One of the biggest advances is that you can create works of art, literature, and music in seconds. The majority of this is very low-denominator stuff, and many people bemoan the destruction of higher human art in favour of—for example—personalised pop lyrics that narrate your drive home from the grocery store. However, the smarter and more determined art/literary types have realised that data is everything, and form niche subcultures, forums, and communities where they carefully curate their favourite works, talk to AIs about them, get AIs to remix them, harshly critique the outputs, and have endless discussions about taste. This means that amid the sea of mediocrity, there are a few tendrils of excellence growing.

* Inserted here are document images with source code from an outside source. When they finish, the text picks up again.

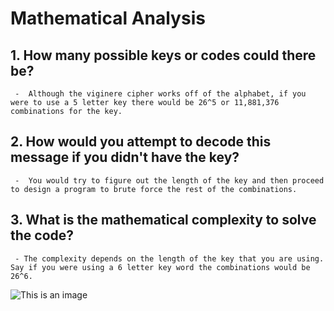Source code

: # Mathematical Analysis

## 1. How many possible keys or codes could there be?
     -  Although the viginere cipher works off of the alphabet, if you were to use a 5 letter key there would be 26^5 or 11,881,376 combinations for the key.


## 2. How would you attempt to decode this message if you didn't have the key?
     -  You would try to figure out the length of the key and then proceed to design a program to brute force the rest of the combinations. 


## 3. What is the mathematical complexity to solve the code?
     - The complexity depends on the length of the key that you are using. Say if you were using a 6 letter key word the combinations would be 26^6. 
![This is an image](https://pages.mtu.edu/~shene/NSF-4/Tutorial/VIG/FIG-VIG-Table-EX-M.jpg)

After an inter-party struggle among the Democrats between a more technocrat and centrist wing and an economically-populist, AI-bashing wing, the latter looks to be doing better. A controversial core policy drive is to legislate that humans need to be “in the loop” in many corporate and government functions. The AI-bullish critics point out that this will mean humans just inspect AI outputs and rubber-stamp them while collecting a salary. The smart counter-critics point out that yes, that will happen, but that’s the point because this is all a way to eventually transition to what’s basically “UBI through bullshit jobs” with minimal social disruption. The smart counter-counter-critics ask why not just go straight to UBI then. The smart counter-counter-counter-critics point out that the country is just not yet at the GDP/capita level or the financial health level to fund a more ambitious UBI scheme yet. The Republicans paint all of this as a jobs program for Democrat voters and are opposed. A strong economy helps the Republicans win the presidency in 2028.
The world overall is moving towards a bipolar order between the US and China. Compared to the Cold War, however, both powers are more inwardly-focused and less ideological. The US is in an isolationist era. While China is gradually converting much of the third world into client states, the CCP's main goal remains internal stability and its secondary goal "making the world safe for dictatorship", rather than the ideological expansionism of the Soviet Union. The Taiwan question has been punted into the mid-2030s, as the CCP believes the world's reaction will be much more muted and less dangerous to Party control once America no longer cares about Taiwanese chips, and once even more of the world has been preemptively bribed into silence.
Somewhere on the top of the stack there are still humans who on-paper own or control the assets and can make decisions (whether as a private actor or as a government overseeing autonomous AI companies operating in its territory), but they see numbers that track their wealth and power ticking up, so they have no reason to call a stop to it, and don’t understand it anymore.